This work, jointly conducted at the centers of the USA and Europe, defines a new immune system disease, which is predominantly seen in families of Turkish origin. Our investigators have named the disease an acronym that describes clinical features: CHAPLE disease (CD55 deficiency with hyperactivation of complement, angiopathic thrombosis, and protein-losing enteropathy). Researchers have elucidated the genetic and molecular causes of this disease, which was not previously described in the medical literature, and elucidated its mechanism. The results of the study has brought a new treatment approach to disease that hasn’t had an effective treatment untill now.
CHAPLE syndrome, which is mainly a childhood disease, is still show indications during infancy. Patients refer to the doctor with a disorder that affects many systems and organs due to protein loss from the intestines. Edema around the eye area and legs due to low albumin is the chief complaint . In addition, diarrhea, abdominal pain and vomiting as so bowel disease, growth retardation, anemia and bone weakness are often seen. Some patients also show indications of inflammatory bowel disease. Also, the loss of antibodies that protect our bodies from microorganisms from the intestines makes them susceptible to recurrent infections.

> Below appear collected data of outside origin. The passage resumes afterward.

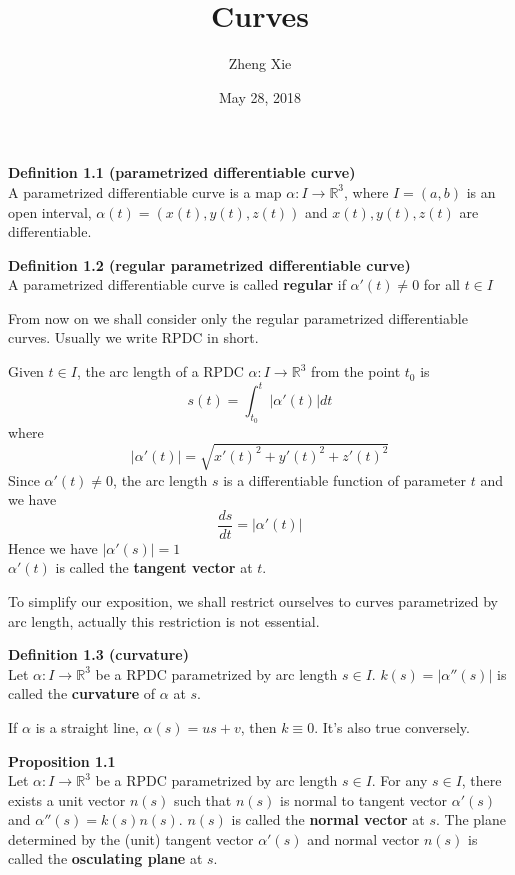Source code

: \documentclass{article}
\author{Zheng Xie}
\title{Curves}
\date{May 28, 2018}
\begin{document}
\maketitle

\setlength\parindent{0em}   %
\setlength\parskip{1.0\baselineskip} %

\par
\textbf{Definition 1.1 (parametrized differentiable curve)}\\
A parametrized differentiable curve is a map $\alpha :I \to \mathbb R^3$, 
where $I = (a,b)$ is an open interval, $\alpha(t) = (x(t),y(t),z(t))$ and $x(t),y(t),z(t)$ are differentiable.

\par
\textbf{Definition 1.2 (regular parametrized differentiable curve)}\\
A parametrized differentiable curve is called \textbf{regular} if $\alpha'(t) \neq 0$ for all $t \in I$

\par
From now on we shall consider only the regular parametrized differentiable curves.
Usually we write RPDC in short.

\par
Given $t \in I$, the arc length of a RPDC $\alpha:I \to \mathbb R^3$ from the point $t_0$ is
$$
    s(t) = \int_{t_0}^t |{\alpha'(t)}|dt
$$
where
$$
    |{\alpha'(t)}| = \sqrt{x'(t)^2+y'(t)^2+z'(t)^2}
$$
Since $\alpha'(t) \neq 0$, the arc length $s$ is a differentiable function of parameter $t$ and we have
$$
    \frac{ds}{dt}=|\alpha'(t)|
$$
Hence we have $|\alpha'(s)| = 1$\\
$\alpha'(t)$ is called the \textbf{tangent vector} at $t$.

\par
To simplify our exposition, we shall restrict ourselves to curves parametrized by arc length, 
actually this restriction is not essential.

\par
\textbf{Definition 1.3 (curvature)}\\
Let $\alpha: I \to \mathbb R^3$ be a RPDC parametrized by arc length $s \in I$. $k(s) = |\alpha''(s)|$ is
called the \textbf{curvature} of $\alpha$ at $s$.

\par
If $\alpha$ is a straight line, $\alpha(s) = us + v$, then $k \equiv 0$. It's also true conversely.

\par
\textbf{Proposition 1.1}\\
Let $\alpha: I \to \mathbb R^3$ be a RPDC parametrized by arc length $s \in I$. For any $s \in I$,
there exists a unit vector $n(s)$ such that $n(s)$ is normal to tangent vector $\alpha'(s)$ and
$\alpha''(s) = k(s)n(s)$. $n(s)$ is called the \textbf{normal vector} at $s$. The plane determined by the
(unit) tangent vector $\alpha'(s)$ and normal vector $n(s)$ is called the \textbf{osculating plane} at $s$.
\end{document}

Finally, the most dangerous finding is the vascular occlusion that can occur at an early age. All these disorders impair the quality of life of the patients and cause frequent hospitalizations for albumin infusion therapy. Surgical interventions may be necessary due to intestinal obstruction, immunosuppressive drugs for inflammatory bowel disease, and immunoglobulin treatments to prevent infections. Unfortunately, despite all these treatments, patients do not find adequate healing and sometimes the disease results in severe complications.

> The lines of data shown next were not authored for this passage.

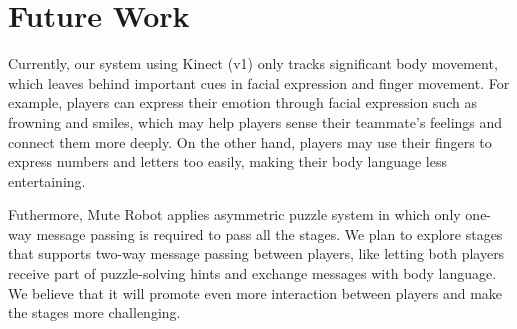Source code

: \documentclass{chi-ext}
\begin{document}




\section{Future Work}

Currently, our system using Kinect (v1) only tracks significant body movement, which leaves behind important cues in facial expression and finger movement. 
For example, players can express their emotion through facial expression such as frowning and smiles, which may help players sense their teammate's feelings and connect them more deeply. On the other hand, players may use their fingers to express numbers and letters too easily, making their body language less entertaining. 


Futhermore, Mute Robot applies asymmetric puzzle system in which
only one-way message passing is required to pass all the stages.
We plan to explore stages that supports two-way message passing between players, like letting both players receive part of puzzle-solving hints and exchange messages with body language.
We believe that it will promote even more interaction between players and make the stages more challenging.

\end{document}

With this discovery, the cause of CHAPLE disease is now understood. This study has shown that it is important for health to regulate the complement system very tightly, which is an element of the immune system.. Research has shown that the CD55 complement regulatory protein plays an extremely important role in protecting bowel health. Thanks to this breakthrough discovery, it is now understood that at least some forms of protein-losing enteropathies are a complement mediated disease. Another consequence of this study is that a drug (eculizumab) that is currently successfully used in the treatment of two other complicated diseases aHUS (atypical hemolytic uremic syndrome) and PNH (paroxysmal nocturnal hemoglobinuria) has also revealed a possible beneficial effect in CHAPLE disease . In the study, cells obtained from blood samples of patients were recovered from excessive buildup when treated with eculizumab in a test tube environment. These experiments provide a basis for clinical trials that will measure the efficacy of eculizumab in CHAPLE disease. We hope that children affected by this disease, particularly in our country, will soon find healing with effective anti-complement therapies.

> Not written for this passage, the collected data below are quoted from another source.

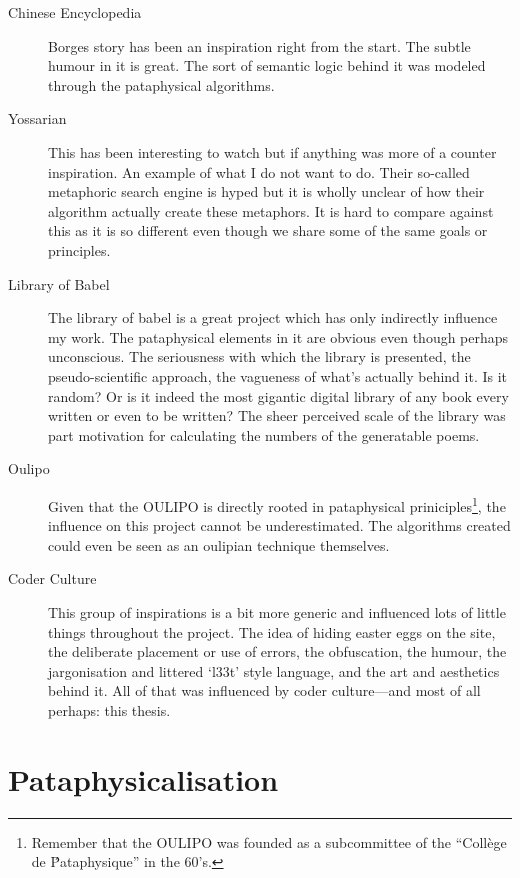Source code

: \begin{description}
  \item[Chinese Encyclopedia] Borges story has been an inspiration right from the start. The subtle humour in it is great. The sort of semantic logic behind it was modeled through the pataphysical algorithms.
  \item[Yossarian] This has been interesting to watch but if anything was more of a counter inspiration. An example of what I do not want to do. Their so-called metaphoric search engine is hyped but it is wholly unclear of how their algorithm actually create these metaphors. It is hard to compare against this as it is so different even though we share some of the same goals or principles.
  \item[Library of Babel] The library of babel is a great project which has only indirectly influence my work. The pataphysical elements in it are obvious even though perhaps unconscious. The seriousness with which the library is presented, the pseudo-scientific approach, the vagueness of what's actually behind it. Is it random? Or is it indeed the most gigantic digital library of any book every written or even to be written? The sheer perceived scale of the library was part motivation for calculating the numbers of the generatable poems.
  \item[Oulipo] Given that the \ac{OULIPO} is directly rooted in pataphysical priniciples\footnote{Remember that the \ac{OULIPO} was founded as a subcommittee of the ``Coll\`{e}ge de \'Pataphysique'' in the 60's.}, the influence on this project cannot be underestimated. The algorithms created could even be seen as an oulipian technique themselves.
  \item[Coder Culture] This group of inspirations is a bit more generic and influenced lots of little things throughout the project. The idea of hiding easter eggs on the site, the deliberate placement or use of errors, the obfuscation, the humour, the jargonisation and littered `l33t' style language, and the art and aesthetics behind it. All of that was influenced by coder culture---and most of all perhaps: this thesis.
\end{description}


\section{Pataphysicalisation}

This study has revealed how important genomics technology is in terms of diseases that have become popular in recent years. Considering multi-centered and multidisciplinary treatment of hereditary diseases, which is a social problem and is more common than Western societies due to the frequency of consanguineous marriages in our country, this publication will enable new and effective treatments for our patients to be developed and Turkish physicians and researchers to contribute to World Medicine Literature. Therefore, due to their outstanding efforts in this study and bringing prestige to Marmara University, we congratulate Assoc. Dr. Ahmet Oğuzhan Özen Assoc. Dr. Elif Aydıner, Assoc. Dr. Engin Tutar, Assoc. Dr. Safa Peace, Prof. Dr. Deniz Ertem, Specialist Dr. Ayça Kıykım and Instructor Dr.İsmail Öğülür and we wish them success in their studies.